* Action item: A single number is required: the count of lines in the following entries that include the word "Status".

(Data listing Opens)

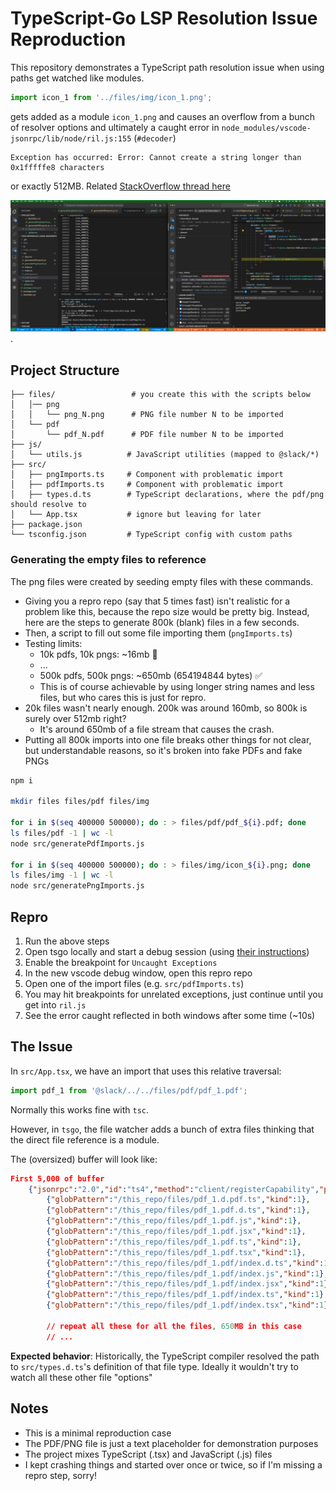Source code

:# TypeScript-Go LSP Resolution Issue Reproduction

This repository demonstrates a TypeScript path resolution issue when using paths get watched like modules. 

```typescript
import icon_1 from '../files/img/icon_1.png';
```
gets added as a module `icon_1.png` and causes an overflow from a bunch of resolver options and ultimately a caught error in `node_modules/vscode-jsonrpc/lib/node/ril.js:155` (`#decoder`)
```
Exception has occurred: Error: Cannot create a string longer than 0x1fffffe8 characters
```
or exactly 512MB. Related [StackOverflow thread here](https://stackoverflow.com/questions/68230031/cannot-create-a-string-longer-than-0x1fffffe8-characters-in-json-parse/68263704#68263704)

![debugger exception](tsgo_buffer_catch.png "debugger exception"). 

## Project Structure

```
├── files/                 # you create this with the scripts below
│   │── png
│   │   └── png_N.png      # PNG file number N to be imported
│   └── pdf
│       └── pdf_N.pdf      # PDF file number N to be imported
├── js/
│   └── utils.js          # JavaScript utilities (mapped to @slack/*)
├── src/
│   ├── pngImports.ts     # Component with problematic import
│   ├── pdfImports.ts     # Component with problematic import
│   ├── types.d.ts        # TypeScript declarations, where the pdf/png should resolve to
│   └── App.tsx           # ignore but leaving for later
├── package.json
└── tsconfig.json         # TypeScript config with custom paths
```

### Generating the empty files to reference
The png files were created by seeding empty files with these commands. 
- Giving you a repro repo (say that 5 times fast) isn't realistic for a problem like this, because the repo size would be pretty big. Instead, here are the steps to generate 800k (blank) files in a few seconds.
- Then, a script to fill out some file importing them (`pngImports.ts`)
- Testing limits:
	- 10k pdfs, 10k pngs: ~16mb 🚫
	- ...
	- 500k pdfs, 500k pngs: ~650mb (654194844 bytes) ✅
	- This is of course achievable by using longer string names and less files, but who cares this is just for repro.
- 20k files wasn't nearly enough. 200k was around 160mb, so 800k is surely over 512mb right? 
   - It's around 650mb of a file stream that causes the crash.
- Putting all 800k imports into one file breaks other things for not clear, but understandable reasons, so it's broken into fake PDFs and fake PNGs

```bash
npm i

mkdir files files/pdf files/img

for i in $(seq 400000 500000); do : > files/pdf/pdf_${i}.pdf; done
ls files/pdf -1 | wc -l
node src/generatePdfImports.js 

for i in $(seq 400000 500000); do : > files/img/icon_${i}.png; done
ls files/img -1 | wc -l
node src/generatePngImports.js 
```

## Repro
1. Run the above steps
2. Open tsgo locally and start a debug session (using [their instructions](https://github.com/microsoft/typescript-go/?tab=readme-ov-file#running-lsp-prototype))
3. Enable the breakpoint for `Uncaught Exceptions`
4. In the new vscode debug window, open this repro repo
5. Open one of the import files (e.g. `src/pdfImports.ts`)
6. You may hit breakpoints for unrelated exceptions, just continue until you get into `ril.js`
6. See the error caught reflected in both windows after some time (~10s)

## The Issue

In `src/App.tsx`, we have an import that uses this relative traversal:
```typescript
import pdf_1 from '@slack/../../files/pdf/pdf_1.pdf';
```
Normally this works fine with `tsc`.

However, in `tsgo`, the file watcher adds a bunch of extra files thinking that the direct file reference is a module.

The (oversized) buffer will look like:
```json
First 5,000 of buffer
	{"jsonrpc":"2.0","id":"ts4","method":"client/registerCapability","params":{"registrations":[{"id":"watcher-3","method":"workspace/didChangeWatchedFiles","registerOptions":{"watchers":[
		{"globPattern":"/this_repo/files/pdf_1.d.pdf.ts","kind":1},
		{"globPattern":"/this_repo/files/pdf_1.pdf.d.ts","kind":1},
		{"globPattern":"/this_repo/files/pdf_1.pdf.js","kind":1},
		{"globPattern":"/this_repo/files/pdf_1.pdf.jsx","kind":1},
		{"globPattern":"/this_repo/files/pdf_1.pdf.ts","kind":1},
		{"globPattern":"/this_repo/files/pdf_1.pdf.tsx","kind":1},
		{"globPattern":"/this_repo/files/pdf_1.pdf/index.d.ts","kind":1},
		{"globPattern":"/this_repo/files/pdf_1.pdf/index.js","kind":1},
		{"globPattern":"/this_repo/files/pdf_1.pdf/index.jsx","kind":1},
		{"globPattern":"/this_repo/files/pdf_1.pdf/index.ts","kind":1},
		{"globPattern":"/this_repo/files/pdf_1.pdf/index.tsx","kind":1},

		// repeat all these for all the files, 650MB in this case
		// ...
```


**Expected behavior**: Historically, the TypeScript compiler resolved the path to `src/types.d.ts`'s definition of that file type. Ideally it wouldn't try to watch all these other file "options"


## Notes
- This is a minimal reproduction case
- The PDF/PNG file is just a text placeholder for demonstration purposes
- The project mixes TypeScript (.tsx) and JavaScript (.js) files
- I kept crashing things and started over once or twice, so if I'm missing a repro step, sorry!
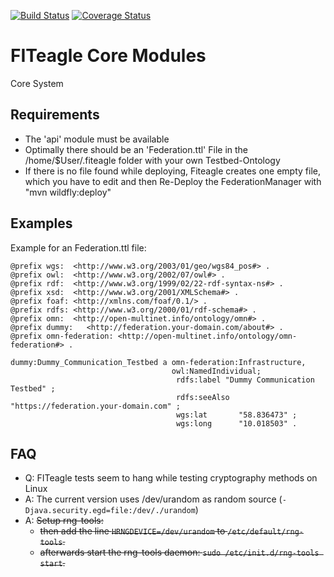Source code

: [![Build Status](https://travis-ci.org/FITeagle/core.svg?branch=master)](https://travis-ci.org/FITeagle/core)
[![Coverage Status](https://coveralls.io/repos/FITeagle/core/badge.svg)](https://coveralls.io/r/FITeagle/core)

FITeagle Core Modules
=====================

Core System

Requirements
---

  - The 'api' module must be available
  - Optimally there should be an 'Federation.ttl' File in the /home/$User/.fiteagle folder with your own Testbed-Ontology
  - If there is no file found while deploying, Fiteagle creates one empty file, which you have to edit and then Re-Deploy     the FederationManager with "mvn wildfly:deploy"
  

Examples
---
Example for an Federation.ttl file:

    @prefix wgs:  <http://www.w3.org/2003/01/geo/wgs84_pos#> .
    @prefix owl:  <http://www.w3.org/2002/07/owl#> .
    @prefix rdf:  <http://www.w3.org/1999/02/22-rdf-syntax-ns#> .
    @prefix xsd:  <http://www.w3.org/2001/XMLSchema#> .
    @prefix foaf: <http://xmlns.com/foaf/0.1/> .
    @prefix rdfs: <http://www.w3.org/2000/01/rdf-schema#> .
    @prefix omn:  <http://open-multinet.info/ontology/omn#> .
    @prefix dummy:   <http://federation.your-domain.com/about#> .
    @prefix omn-federation: <http://open-multinet.info/ontology/omn-federation#> .
     
    dummy:Dummy_Communication_Testbed a omn-federation:Infrastructure,
                                        owl:NamedIndividual;
                                         rdfs:label "Dummy Communication Testbed" ;
                                         rdfs:seeAlso "https://federation.your-domain.com" ;
                                         wgs:lat       "58.836473" ;
                                         wgs:long      "10.018503" .


FAQ
---
* Q: FITeagle tests seem to hang while testing cryptography methods on Linux
* A: The current version uses /dev/urandom as random source (```-Djava.security.egd=file:/dev/./urandom```)
* A: ~~Setup rng-tools:~~
  * ~~then add the line ```HRNGDEVICE=/dev/urandom``` to ```/etc/default/rng-tools```.~~
  * ~~afterwards start the rng-tools daemon: ```sudo /etc/init.d/rng-tools start```.~~
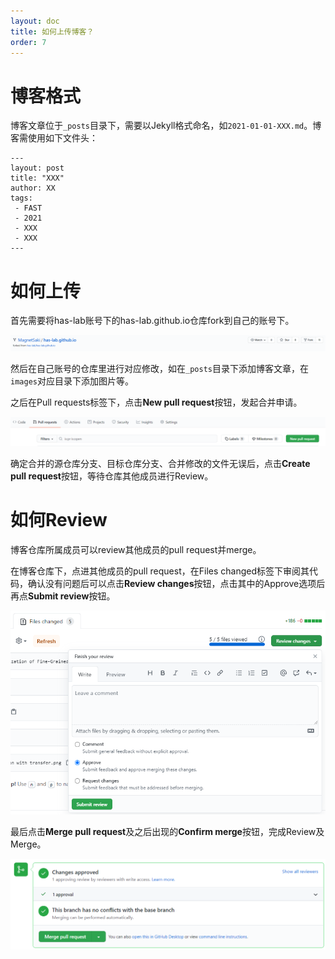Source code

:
 ```yaml
---
layout: doc
title: 如何上传博客？
order: 7
---
```


# 博客格式

博客文章位于``_posts``目录下，需要以Jekyll格式命名，如``2021-01-01-XXX.md``。博客需使用如下文件头：

```
---
layout: post
title: "XXX"
author: XX
tags:
 - FAST
 - 2021
 - XXX
 - XXX
---
```

# 如何上传

首先需要将has-lab账号下的has-lab.github.io仓库fork到自己的账号下。

![fork](../../images/how-to-upload-blog/fork.png)

然后在自己账号的仓库里进行对应修改，如在``_posts``目录下添加博客文章，在``images``对应目录下添加图片等。

之后在Pull requests标签下，点击**New pull request**按钮，发起合并申请。

![New pull reqeust](../../images/how-to-upload-blog/new_pull_request.png)

确定合并的源仓库分支、目标仓库分支、合并修改的文件无误后，点击**Create pull request**按钮，等待仓库其他成员进行Review。

# 如何Review

博客仓库所属成员可以review其他成员的pull request并merge。

在博客仓库下，点进其他成员的pull request，在Files changed标签下审阅其代码，确认没有问题后可以点击**Review changes**按钮，点击其中的Approve选项后再点**Submit review**按钮。

![Review changes](../../images/how-to-upload-blog/review.png)

最后点击**Merge pull request**及之后出现的**Confirm merge**按钮，完成Review及Merge。

![Merge pull request](../../images/how-to-upload-blog/merge.png)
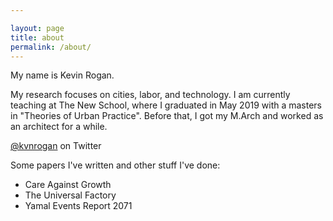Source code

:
 ```yaml
---

layout: page
title: about
permalink: /about/
---
```


My name is Kevin Rogan.

My research focuses on cities, labor, and technology. I am currently teaching at The New School, where I graduated in May 2019 with a masters in "Theories of Urban Practice". Before that, I got my M.Arch and worked as an architect for a while.

[@kvnrogan](https://twitter.com/kvnrogan) on Twitter

Some papers I've written and other stuff I've done:

* Care Against Growth
* The Universal Factory
* Yamal Events Report 2071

(Data listing Closes)

* Written solution: 2